§ Exercise directions:
Output the records below in full, word for word; pictures do not belong in it.

§ Material supplied:
____________

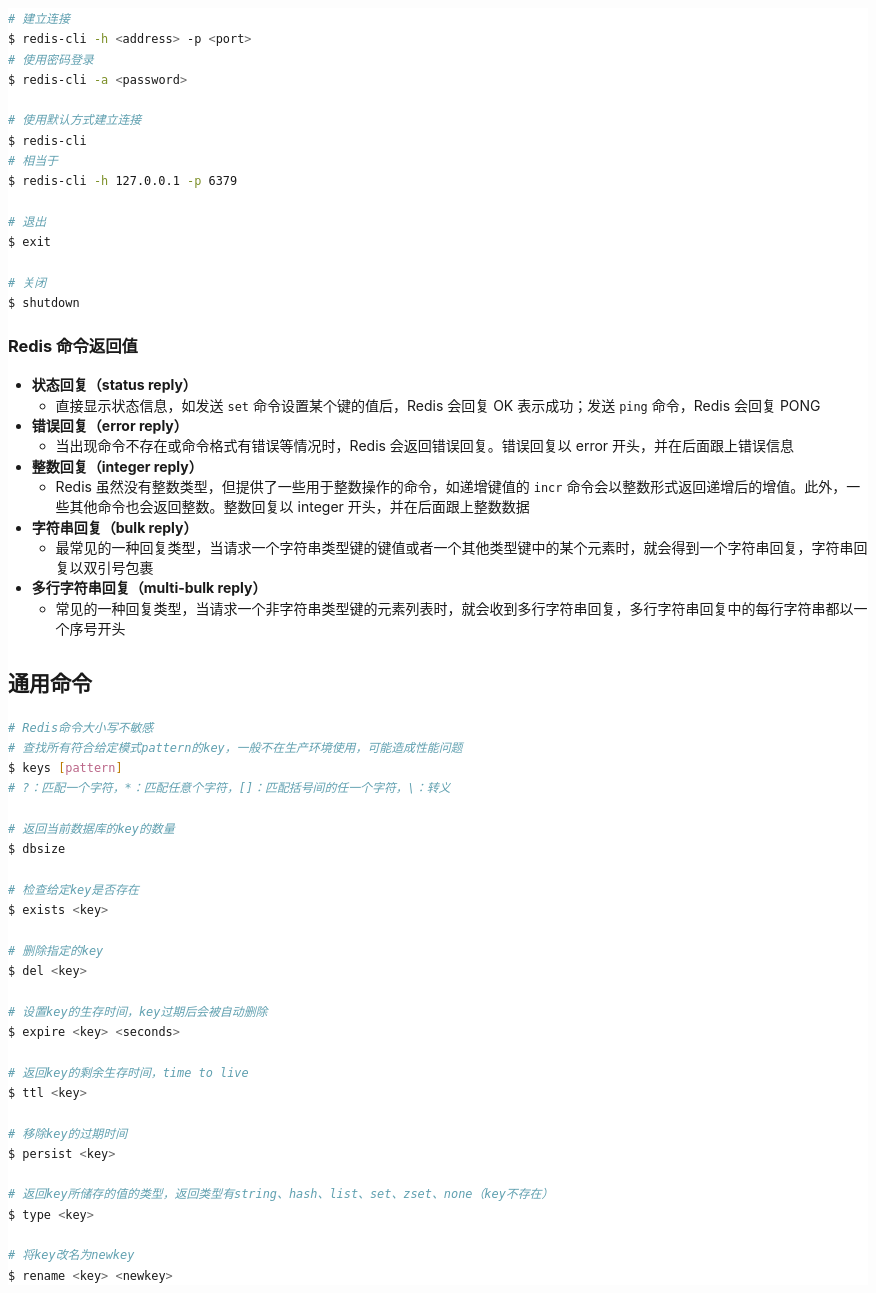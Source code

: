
 ```bash
# 建立连接
$ redis-cli -h <address> -p <port>
# 使用密码登录
$ redis-cli -a <password>

# 使用默认方式建立连接
$ redis-cli
# 相当于
$ redis-cli -h 127.0.0.1 -p 6379

# 退出
$ exit

# 关闭
$ shutdown
```

### Redis 命令返回值

* **状态回复（status reply）**
  * 直接显示状态信息，如发送 `set` 命令设置某个键的值后，Redis 会回复 OK 表示成功；发送 `ping` 命令，Redis 会回复 PONG
* **错误回复（error reply）**
  * 当出现命令不存在或命令格式有错误等情况时，Redis 会返回错误回复。错误回复以 error 开头，并在后面跟上错误信息
* **整数回复（integer reply）**
  * Redis 虽然没有整数类型，但提供了一些用于整数操作的命令，如递增键值的 `incr` 命令会以整数形式返回递增后的增值。此外，一些其他命令也会返回整数。整数回复以 integer 开头，并在后面跟上整数数据
* **字符串回复（bulk reply）**
  * 最常见的一种回复类型，当请求一个字符串类型键的键值或者一个其他类型键中的某个元素时，就会得到一个字符串回复，字符串回复以双引号包裹
* **多行字符串回复（multi-bulk reply）**
  * 常见的一种回复类型，当请求一个非字符串类型键的元素列表时，就会收到多行字符串回复，多行字符串回复中的每行字符串都以一个序号开头

## 通用命令

```bash
# Redis命令大小写不敏感
# 查找所有符合给定模式pattern的key，一般不在生产环境使用，可能造成性能问题
$ keys [pattern]
# ?：匹配一个字符，*：匹配任意个字符，[]：匹配括号间的任一个字符，\：转义

# 返回当前数据库的key的数量
$ dbsize

# 检查给定key是否存在
$ exists <key>

# 删除指定的key
$ del <key>

# 设置key的生存时间，key过期后会被自动删除
$ expire <key> <seconds>

# 返回key的剩余生存时间，time to live
$ ttl <key>

# 移除key的过期时间
$ persist <key>

# 返回key所储存的值的类型，返回类型有string、hash、list、set、zset、none（key不存在）
$ type <key>

# 将key改名为newkey
$ rename <key> <newkey>

```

____________

§ Exercise answer:
Source code

:
 ```bash
# 建立连接
$ redis-cli -h <address> -p <port>
# 使用密码登录
$ redis-cli -a <password>

# 使用默认方式建立连接
$ redis-cli
# 相当于
$ redis-cli -h 127.0.0.1 -p 6379

# 退出
$ exit

# 关闭
$ shutdown
```

### Redis 命令返回值

* **状态回复（status reply）**
  * 直接显示状态信息，如发送 `set` 命令设置某个键的值后，Redis 会回复 OK 表示成功；发送 `ping` 命令，Redis 会回复 PONG
* **错误回复（error reply）**
  * 当出现命令不存在或命令格式有错误等情况时，Redis 会返回错误回复。错误回复以 error 开头，并在后面跟上错误信息
* **整数回复（integer reply）**
  * Redis 虽然没有整数类型，但提供了一些用于整数操作的命令，如递增键值的 `incr` 命令会以整数形式返回递增后的增值。此外，一些其他命令也会返回整数。整数回复以 integer 开头，并在后面跟上整数数据
* **字符串回复（bulk reply）**
  * 最常见的一种回复类型，当请求一个字符串类型键的键值或者一个其他类型键中的某个元素时，就会得到一个字符串回复，字符串回复以双引号包裹
* **多行字符串回复（multi-bulk reply）**
  * 常见的一种回复类型，当请求一个非字符串类型键的元素列表时，就会收到多行字符串回复，多行字符串回复中的每行字符串都以一个序号开头

## 通用命令

```bash
# Redis命令大小写不敏感
# 查找所有符合给定模式pattern的key，一般不在生产环境使用，可能造成性能问题
$ keys [pattern]
# ?：匹配一个字符，*：匹配任意个字符，[]：匹配括号间的任一个字符，\：转义

# 返回当前数据库的key的数量
$ dbsize

# 检查给定key是否存在
$ exists <key>

# 删除指定的key
$ del <key>

# 设置key的生存时间，key过期后会被自动删除
$ expire <key> <seconds>

# 返回key的剩余生存时间，time to live
$ ttl <key>

# 移除key的过期时间
$ persist <key>

# 返回key所储存的值的类型，返回类型有string、hash、list、set、zset、none（key不存在）
$ type <key>

# 将key改名为newkey
$ rename <key> <newkey>

```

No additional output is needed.